Directions for this task: What lines below contain the string "verify"? List them all.

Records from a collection
★ ★ ★ ★

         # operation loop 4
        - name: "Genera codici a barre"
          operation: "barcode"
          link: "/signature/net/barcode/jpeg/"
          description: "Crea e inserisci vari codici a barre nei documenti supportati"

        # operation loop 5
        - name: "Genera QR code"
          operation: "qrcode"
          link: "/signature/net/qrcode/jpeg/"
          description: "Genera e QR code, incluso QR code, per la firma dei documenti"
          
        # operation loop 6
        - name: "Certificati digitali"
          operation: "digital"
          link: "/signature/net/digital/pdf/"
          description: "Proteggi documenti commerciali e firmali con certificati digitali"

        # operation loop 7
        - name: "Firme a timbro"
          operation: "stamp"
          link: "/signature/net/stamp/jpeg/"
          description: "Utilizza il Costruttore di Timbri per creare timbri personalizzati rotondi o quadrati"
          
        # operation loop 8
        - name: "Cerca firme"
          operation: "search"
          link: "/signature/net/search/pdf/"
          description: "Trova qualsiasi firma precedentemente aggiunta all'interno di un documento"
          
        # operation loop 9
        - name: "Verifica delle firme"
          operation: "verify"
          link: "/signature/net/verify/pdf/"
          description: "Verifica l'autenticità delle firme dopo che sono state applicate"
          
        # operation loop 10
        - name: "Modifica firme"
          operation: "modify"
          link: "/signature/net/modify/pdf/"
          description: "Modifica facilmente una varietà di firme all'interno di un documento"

★ ★ ★ ★

Solution below:
          operation: "verify"
          link: "/signature/net/verify/pdf/"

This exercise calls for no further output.